The output should be every line below that includes the word "Account".

++++ PROVIDED DATA

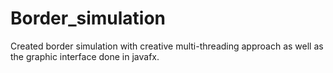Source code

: # Border_simulation
Created border simulation with creative multi-threading approach as well as the graphic interface done in javafx.  

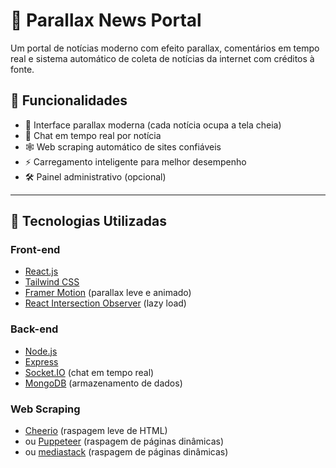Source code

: # 📰 Parallax News Portal

Um portal de notícias moderno com efeito parallax, comentários em tempo real e sistema automático de coleta de notícias da internet com créditos à fonte.

## 🚀 Funcionalidades

- 🌄 Interface parallax moderna (cada notícia ocupa a tela cheia)
- 💬 Chat em tempo real por notícia
- 🕸️ Web scraping automático de sites confiáveis
- ⚡ Carregamento inteligente para melhor desempenho
- 🛠️ Painel administrativo (opcional)

---

## 🧠 Tecnologias Utilizadas

### Front-end
- [React.js](https://reactjs.org/)
- [Tailwind CSS](https://tailwindcss.com/)
- [Framer Motion](https://www.framer.com/motion/) (parallax leve e animado)
- [React Intersection Observer](https://www.npmjs.com/package/react-intersection-observer) (lazy load)

### Back-end
- [Node.js](https://nodejs.org/)
- [Express](https://expressjs.com/)
- [Socket.IO](https://socket.io/) (chat em tempo real)
- [MongoDB](https://www.mongodb.com/) (armazenamento de dados)

### Web Scraping
- [Cheerio](https://cheerio.js.org/) (raspagem leve de HTML)
- ou [Puppeteer](https://pptr.dev/) (raspagem de páginas dinâmicas)
- ou [mediastack](https://newsapi.org/) (raspagem de páginas dinâmicas)
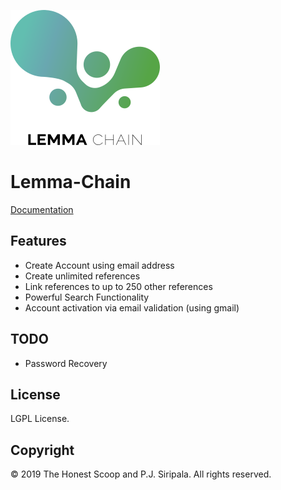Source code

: 
![Lemma-Chain](https://github.com/thehonestscoop/lemma-chain/raw/master/logo.png)

# Lemma-Chain




[Documentation](https://thehonestscoop.com/docs/lemma-chain)



## Features

* Create Account using email address
* Create unlimited references
* Link references to up to 250 other references
* Powerful Search Functionality
* Account activation via email validation (using gmail)

## TODO

* Password Recovery

## License

LGPL License.


## Copyright

© 2019 The Honest Scoop and P.J. Siripala. All rights reserved.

++++++++

COMPLETED EXERCISE ▸
* Create Account using email address
* Account activation via email validation (using gmail)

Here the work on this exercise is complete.